Jesus scrounges their shared stories for resources that will open the people up to liberation, give them a taste of the life they truly deserve as children of God, i.e. creatures in this world. I think suspicion, and deconstruction, are necessary correctives to the fascist religion that’s organized itself in our world in such a powerful way. But I also worry that some forms of suspicion, some forms of deconstruction, are also training habits of alienation—if we become so suspicious of joining a movement that we stay atomized, keeping one another and the hope for a better future at arm’s length, then we continue to play into the hands of power. Because “there’s no ethical consumption under capitalism,” because the market has colonized basically every aspect of life, it’s possible to be technically correct in critiquing something, and still be kind of a jerk. Suspicion can become it’s own kind of Calvinism, a liberal total depravity where everything you do or try is wrong, any community or movement you might join is fatally flawed from the jump. I’m afraid that some of our neighbors are so afraid of food poisoning from one table that they won’t let themselves gather around another.

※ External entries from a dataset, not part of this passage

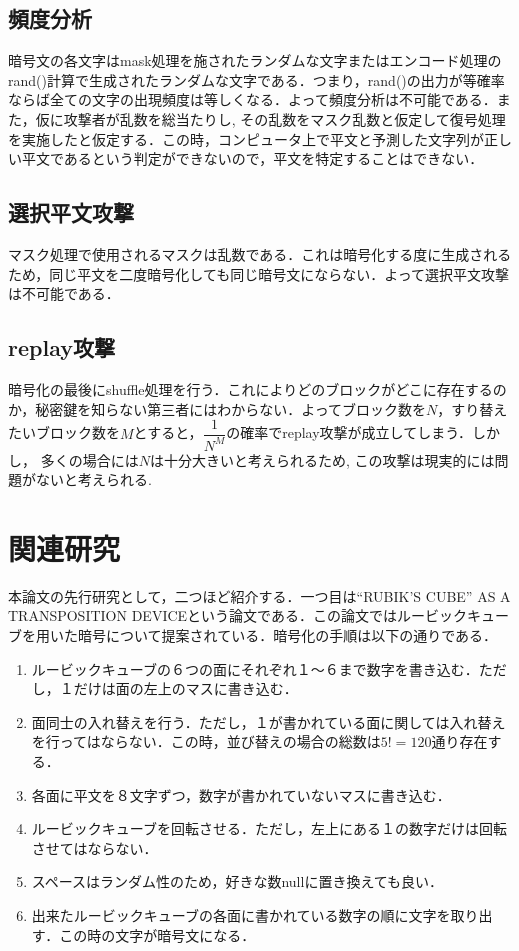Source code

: \documentclass[titlepage]{jarticle}
\begin{document}
\subsection{頻度分析}
暗号文の各文字はmask処理を施されたランダムな文字またはエンコード処理のrand()計算で生成されたランダムな文字である．つまり，rand()の出力が等確率ならば全ての文字の出現頻度は等しくなる．よって頻度分析は不可能である．また，仮に攻撃者が乱数を総当たりし, その乱数をマスク乱数と仮定して復号処理を実施したと仮定する．この時，コンピュータ上で平文と予測した文字列が正しい平文であるという判定ができないので，平文を特定することはできない．
\subsection{選択平文攻撃}
マスク処理で使用されるマスクは乱数である．これは暗号化する度に生成されるため，同じ平文を二度暗号化しても同じ暗号文にならない．よって選択平文攻撃は不可能である．
\subsection{replay攻撃}
暗号化の最後にshuffle処理を行う．これによりどのブロックがどこに存在するのか，秘密鍵を知らない第三者にはわからない．よってブロック数を\(N\)，すり替えたいブロック数を\(M\)とすると，\(\dfrac{1}{N^M}\)の確率でreplay攻撃が成立してしまう．しかし， 多くの場合には\(N\)は十分大きいと考えられるため, この攻撃は現実的には問題がないと考えられる.

\section{関連研究}

本論文の先行研究として，二つほど紹介する．一つ目は“RUBIK'S CUBE” AS A TRANSPOSITION DEVICE\cite{Mitchell}という論文である．この論文ではルービックキューブを用いた暗号について提案されている．暗号化の手順は以下の通りである．
\begin{enumerate}
  \item ルービックキューブの６つの面にそれぞれ１〜６まで数字を書き込む．ただし，１だけは面の左上のマスに書き込む．
  \item 面同士の入れ替えを行う．ただし，１が書かれている面に関しては入れ替えを行ってはならない．この時，並び替えの場合の総数は\(5!=120\)通り存在する．
  \item 各面に平文を８文字ずつ，数字が書かれていないマスに書き込む．
  \item ルービックキューブを回転させる．ただし，左上にある１の数字だけは回転させてはならない．
  \item スペースはランダム性のため，好きな数nullに置き換えても良い．
  \item 出来たルービックキューブの各面に書かれている数字の順に文字を取り出す．この時の文字が暗号文になる．
\end{enumerate}
\end{document}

But Jesus knows we’re hungry. He doesn’t ask us to forget the ways we’ve been wounded by other communities, he doesn’t ask us to pretend a lot of American religion isn’t really the worship of evil. But he wants us to know there is still sustenance in these stories. He wants us to risk getting caught up in the power of the Spirit. He wants us to join each other in the movements of that Spirit in freeing captives, paying off debts, tripping up fascists, and holding each other when we’re hurting.

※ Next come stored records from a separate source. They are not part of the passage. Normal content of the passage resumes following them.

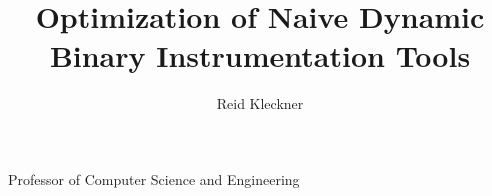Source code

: \documentclass[twoside,leftblank,mitcopyright]{mengthesis}
\begin{document}


\title{Optimization of Naive Dynamic Binary Instrumentation Tools}


\author{Reid Kleckner}







           {Professor of Computer Science and Engineering}



\maketitle


\end{document}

Friends, we live in grim times, scary times, times when suspicion is warranted. But that means we need each other more than ever. We need Jesus’ Spirit to sustain us more than ever. We need to join our unions, meet with those colleagues to see how we can keep sharing information when the official channels are shuttered, go to the next meeting to learn how to disrupt ICE, we need to figure out who at the DMV will get the right documents for our trans members and neighbors without asking questions. Jesus comes as a liberator, but he does so as someone who invites us to get caught up in liberation, to join our neighbors, to build the power of the Spirit, to scrounge and scrap in earnest hunger for a better world. Amen.